We read a lot about the delivery, and popularity, of SMS services such as market prices, health advice and job alerts in developing countries, information there is clearly a need for. These are the services you’ll get to hear most about when you search the web, trawl the blogosphere and attend various conferences on the subject. It all seems pretty sewn up on the content side – I mean, what else could people earning a few dollars a day (at most) possibly want?

I remember my days back in Nigeria, where I worked for the best part of 2002 at a primate sanctuary in Calabar. The mobile phone networks weren’t quite operational yet – there was sometimes a signal and sometimes it worked – but the number of internet cafes was on the rise. I remember going in during the evenings, usually to find people doing one of four things – entering competitions to win cars or holidays, looking at females (and males) in varying degrees of undress, trying to find a partner on a dating site, or sending and receiving email (which was perhaps, in some cases, related to one of the first three activities). Clearly, this wasn’t the only use of the internet in Calabar, but nevertheless it interested me to see what people did online once you gave them the opportunity to get there. Let’s put it this way, few people were doing their homework, looking up university education options, checking the price of matoke or learning how to stay fit and healthy.

Last Autumn I met Rose Shuman, a young entrepreneur based out of UC Berkeley, California. With a background working in developing countries and a Masters in International Development from Brown University, Rose had developed a clever ‘intercom’ style box which, when placed in a rural location, allowed people access to the information they sought in a slightly unusual, but innovative manner. It was a ‘one-step-removed’ type of internet access.

It works like this. A villager presses a call button on a physical intercom device, located in their village, which connects them to a trained operator in a nearby town who’s sitting in front of a computer attached to the internet.
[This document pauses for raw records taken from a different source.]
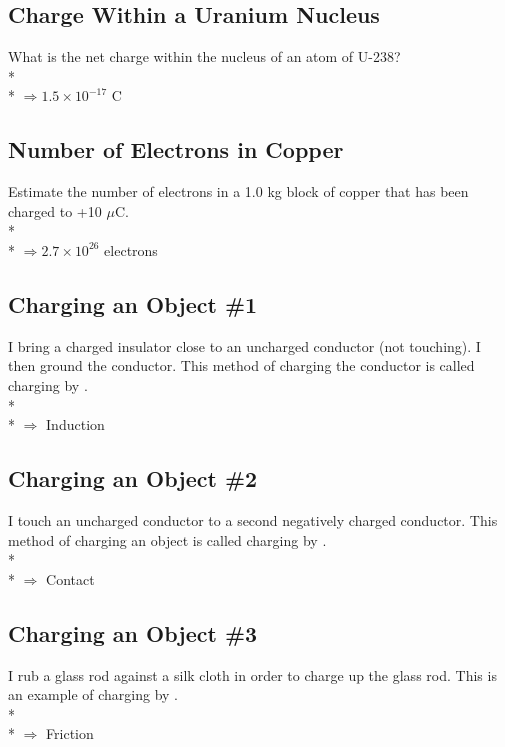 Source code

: \documentclass[11pt]{article}
\begin{document}
\subsection{Charge Within a Uranium Nucleus}
What is the net charge within the nucleus of an atom of U-238? \\* \\*
$\Rightarrow 1.5 \times 10^{-17}$ C

\subsection{Number of Electrons in Copper}
Estimate the number of electrons in a 1.0 kg block of copper that has been charged to +10 $\mu$C. \\* \\*
$\Rightarrow 2.7 \times 10^{26}$ electrons

\subsection{Charging an Object \#1}
I bring a charged insulator close to an uncharged conductor (not touching).  I then ground the conductor.  This method of charging the conductor is called charging by \underline{\hspace{1cm}}. \\* \\*
$\Rightarrow$ Induction

\subsection{Charging an Object \#2}
I touch an uncharged conductor to a second negatively charged conductor.  This method of charging an object is called charging by \underline{\hspace{1cm}}. \\* \\*
$\Rightarrow$ Contact

\subsection{Charging an Object \#3}
I rub a glass rod against a silk cloth in order to charge up the glass rod.  This is an example of charging by \underline{\hspace{1cm}}. \\* \\*
$\Rightarrow$ Friction

\end{document}
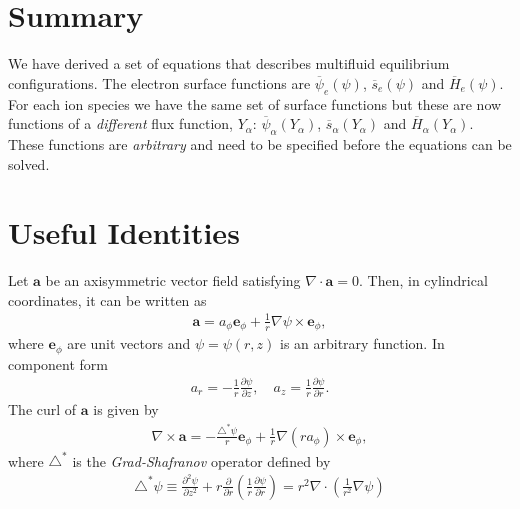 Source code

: \documentclass[11pt, reqno]{amsart}
\newcommand{\pfrac}[2]{\frac{\partial #1}{\partial #2}}
\newcommand{\mvec}[1]{\mathbf{#1}}
\newcommand{\eep}{\mvec{e}_\phi}
\theoremstyle{definition}
\begin{document}
\section{Summary}

We have derived a set of equations that describes multifluid
equilibrium configurations. The electron surface functions are
$\overline{\psi}_e(\psi)$, $\overline{s}_e(\psi)$ and
$\overline{H}_e(\psi)$. For each ion species we have the same set of
surface functions but these are now functions of a \emph{different}
flux function, $Y_\alpha$: $\overline{\psi}_\alpha(Y_\alpha)$,
$\overline{s}_\alpha(Y_\alpha)$ and
$\overline{H}_\alpha(Y_\alpha)$. These functions are \emph{arbitrary}
and need to be specified before the equations can be solved.

\appendix

\section{Useful Identities}
\label{apdx:identities}

Let $\mvec{a}$ be an axisymmetric vector field satisfying
$\nabla\cdot\mvec{a} = 0$. Then, in cylindrical coordinates, it can be
written as
\begin{align}
  \mvec{a} = a_\phi \eep + \frac{1}{r}\nabla\psi \times \eep, \label{id:divA}
\end{align}
where $\eep$ are unit vectors and $\psi = \psi(r,z)$ is an arbitrary
function. In component form
\begin{align}
  a_r = -\frac{1}{r} \pfrac{\psi}{z}, \quad 
  a_z = \frac{1}{r} \pfrac{\psi}{r}.
\end{align}
The curl of $\mvec{a}$ is given by
\begin{align}
  \nabla\times\mvec{a} = -\frac{\triangle^*\psi}{r}\eep
  + \frac{1}{r} \nabla(ra_\phi)\times\eep, \label{eq:curla}
\end{align}
where $\triangle^*$ is the \emph{Grad-Shafranov} operator defined by
\begin{align}
  \triangle^*\psi \equiv \frac{\partial^2 \psi}{\partial z^2}
  + r \frac{\partial}{\partial r}
  \left(\frac{1}{r} \pfrac{\psi}{r}\right)
    =
  r^2\nabla\cdot\left(\frac{1}{r^2}\nabla\psi\right)
\end{align}
\end{document}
A question is asked. While the questioner holds, the operator looks up the answer on the internet and reads it back. For the villager there is no keyboard to deal with. No complex technology. No literacy issues. And during early trials at least, no cost. Put simply, Question Box provides immediate, relevant information to people using their preferred mode of communication – speaking and listening. I thought it was great.

When I met Rose she was trialling her first Question Box, which had been placed in Phoolpur village in Greater Noida, close to New Delhi, in September 2007. These early prototypes have been using landlines to connect the Box to the operator, and this has proved to be the weakest link in the technological chain. A reliance on landlines also severely restricts the location where a Box can be placed. It was clear we had a fixed-line problem waiting for a mobile solution. That’s what Rose and I talked about five months ago. Soon we’ll begin exploring options, both technological and financial.
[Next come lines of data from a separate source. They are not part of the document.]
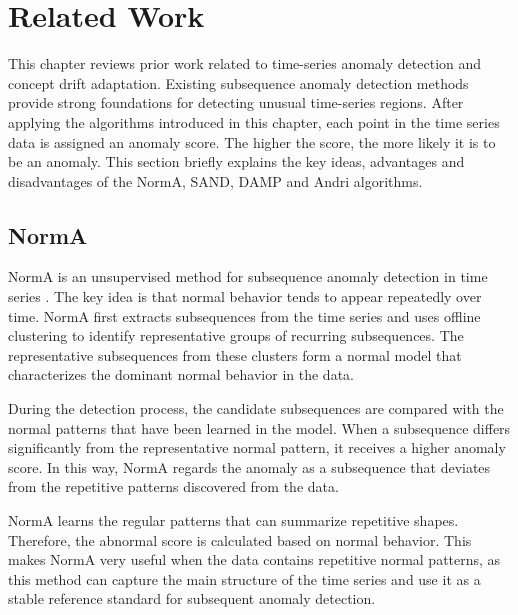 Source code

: \chapter{Related Work}

This chapter reviews prior work related to time-series anomaly detection and concept drift adaptation. Existing subsequence anomaly detection methods provide strong foundations for detecting unusual time-series regions. After applying the algorithms introduced in this chapter, each point in the time series data is assigned an anomaly score. The higher the score, the more likely it is to be an anomaly. This section briefly explains the key ideas, advantages and disadvantages of the NormA, SAND, DAMP and Andri algorithms.

\section{NormA}

NormA is an unsupervised method for subsequence anomaly detection in time series \citep{boniol2021norma}. The key idea is that normal behavior tends to appear repeatedly over time. NormA first extracts subsequences from the time series and uses offline clustering to identify representative groups of recurring subsequences. The representative subsequences from these clusters form a normal model that characterizes the dominant normal behavior in the data.

During the detection process, the candidate subsequences are compared with the normal patterns that have been learned in the model. When a subsequence differs significantly from the representative normal pattern, it receives a higher anomaly score. In this way, NormA regards the anomaly as a subsequence that deviates from the repetitive patterns discovered from the data.

NormA learns the regular patterns that can summarize repetitive shapes. Therefore, the abnormal score is calculated based on normal behavior. This makes NormA very useful when the data contains repetitive normal patterns, as this method can capture the main structure of the time series and use it as a stable reference standard for subsequent anomaly detection.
Last week Rose sent me the data from the first trial. It’s priceless. When you allow rural people in developing countries – in this case a single village in India – to ask any question they like, what do they ask? What’s important to them? Does it follow our health information model, or market prices idea, or an anticipated need for paid employment? Rose is still working through the data, trying to knock it into meaningful shape so we can present it to potential funders, so I can’t go into too much detail right now for obvious reasons. But I can tell you that the results are cool.

Sure, there were a few of the more likely suspects in there – people asking for exam results, health questions, enquires about land rights and food commodity prices. But there was also a demand for all sorts of other types of data, much of which I’d never have anticipated.

Often when we plan and build mobile solutions for developing (or emerging) markets, we forget, neglect or are just plain unsure how to ask the users what it is that they want. The irony might be that, here at least, Question Box might end up being the answer we’re looking for.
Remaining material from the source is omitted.